Today was a rough day for Internet retailers and service providers. First, Netflix (NASDAQ: NFLX) made headlines with an 8.8 percent drop for the day and now online mega-retailer Amazon (NASDAQ:AMZN) appears to be next in line. Shares of the company fell 1.68 percent in after hours trading following a report revealing second quarter operating income significantly below analyst estimates. Directly following the announcement shares dipped 3 percent before paring some losses.
The bottom line weakness is not out of left field though as operating costs, including technological improvements and expanding its distribution network have all cost the company money. Investors, as evidenced by the minimal impact of the announcement, appear to be willing to give Amazon a break as they continue to expand their business. Still Amazon’s earnings have been falling in recent months and the decline is significant. The company should hope its expansionary efforts will help bring in more revenue or investors may lose their patience. For the first quarter that ended in March, Amazon reported earnings of $201 million, or 44 cents a share. During the same period last year, Amazon brought in $299 million or 66 cents a share.

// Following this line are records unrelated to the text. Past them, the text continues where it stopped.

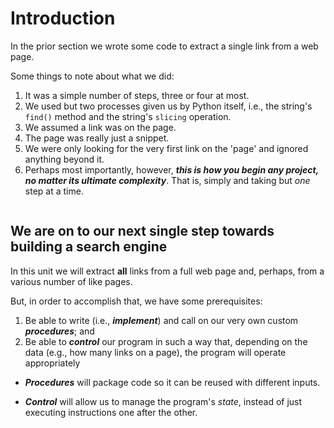 # Introduction

In the prior section we wrote some code to extract a single link from a web page.

Some things to note about what we did:

1.  It was a simple number of steps, three or four at most.
2.  We used but two processes given us by Python itself, i.e., the string's `find()` method and the string's `slicing` operation.
3.  We assumed a link was on the page.
4.  The page was really just a snippet.
5.  We were only looking for the very first link on the 'page' and ignored anything beyond it.
6.  Perhaps most importantly, however, **_this is how you begin any project, no matter its ultimate complexity_**. That is, simply and taking but _one_ step at a time.

```{danger} Don't be fooled into thinking vast software projects and their programs are achieved in any other way but __one simple step__ at a time.

```

## We are on to our next single step towards building a search engine

In this unit we will extract **all** links from a full web page and, perhaps, from a various number of like pages.

But, in order to accomplish that, we have some prerequisites:

1. Be able to write (i.e., **_implement_**) and call on our very own custom **_procedures_**; and
2. Be able to **_control_** our program in such a way that, depending on the data (e.g., how many links on a page), the program will operate appropriately

- **_Procedures_** will package code so it can be reused with different inputs.

- **_Control_** will allow us to manage the program's _state_, instead of just executing instructions one after the other.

Analysts has been expecting reports more in line with last year, predicting earnings of 61 cents a share on revenue of $9.54 billion. The earnings report continued to disappoint when Amazon revealed on operating income of $322 million, which translated to an operating margin of 3.3%. Wall Street had been anticipating an operating margin of 3.8%.
Fulfillment costs were 57 percent higher for the quarter. Technology and content costs surged 58 percent r while marketing costs increased sharply, up 63% to $327 million. Because of the added efforts some equity experts are predicting increased success by the end of the current quarter or in the second half of the year.
Amazon appears optimistic, predicting second-quarter revenue between $8.85 billion and $9.65 billion, against analyst expectations of $8.75 billion.